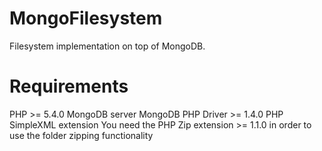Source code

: MongoFilesystem
===============

Filesystem implementation on top of MongoDB.

Requirements
==============
PHP >= 5.4.0
MongoDB server
MongoDB PHP Driver >= 1.4.0
PHP SimpleXML extension
You need the PHP Zip extension >= 1.1.0 in order to use the folder zipping functionality
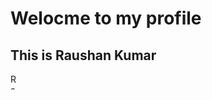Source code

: # Welocme to my profile

## This is Raushan Kumar

<picture>

<img alt="Raushan Kumar_profile-picture" height= "25" width="10" src="https://raushan7747.github.io/raushan.github.io/">

</picture>
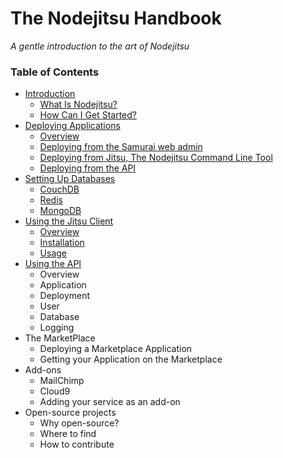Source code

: # The Nodejitsu Handbook

*A gentle introduction to the art of Nodejitsu*

### Table of Contents

- [Introduction](1_Introduction.md)
   - [What Is Nodejitsu?]()
   - [How Can I Get Started?]()
- [Deploying Applications](2_Deploying_Applications.md)
   - [Overview](2_Deploying_Applications.md)
   - [Deploying from the Samurai web admin]()
   - [Deploying from Jitsu, The Nodejitsu Command Line Tool]()
   - [Deploying from the API]()
- [Setting Up Databases](3_Setting_Up_Databases.md)
    - [CouchDB]()
    - [Redis]()
    - [MongoDB]()
- [Using the Jitsu Client](4_Using_The_Jitsu_Client.md)
    - [Overview]()
    - [Installation]()
    - [Usage]()
- [Using the API](5_Using_The_API.md)
    - Overview
    - Application
    - Deployment
    - User
    - Database
    - Logging
- The MarketPlace
   - Deploying a Marketplace Application
   - Getting your Application on the Marketplace
- Add-ons
    - MailChimp
    - Cloud9
    - Adding your service as an add-on
- Open-source projects
    - Why open-source?
    - Where to find
    - How to contribute

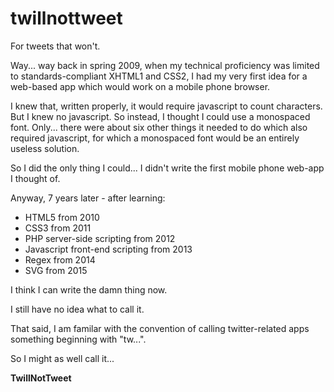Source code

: # twillnottweet
For tweets that won't.

Way... way back in spring 2009, when my technical proficiency was limited to standards-compliant XHTML1 and CSS2, I had my very first idea for a web-based app which would work on a mobile phone browser.

I knew that, written properly, it would require javascript to count characters. But I knew no javascript. So instead, I thought I could use a monospaced font. Only... there were about six other things it needed to do which also required javascript, for which a monospaced font would be an entirely useless solution.

So I did the only thing I could... I didn't write the first mobile phone web-app I thought of.

Anyway, 7 years later - after learning:

 - HTML5 from 2010
 - CSS3 from 2011
 - PHP server-side scripting from 2012
 - Javascript front-end scripting from 2013
 - Regex from 2014
 - SVG from 2015
 
I think I can write the damn thing now.

I still have no idea what to call it.

That said, I am familar with the convention of calling twitter-related apps something beginning with "tw...".

So I might as well call it...

**TwillNotTweet**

■ TASK DIRECTIONS
Would you give the number of lines in this listing that include "your"? Only the number, please.

■ ANSWER FOR THIS EXERCISE
2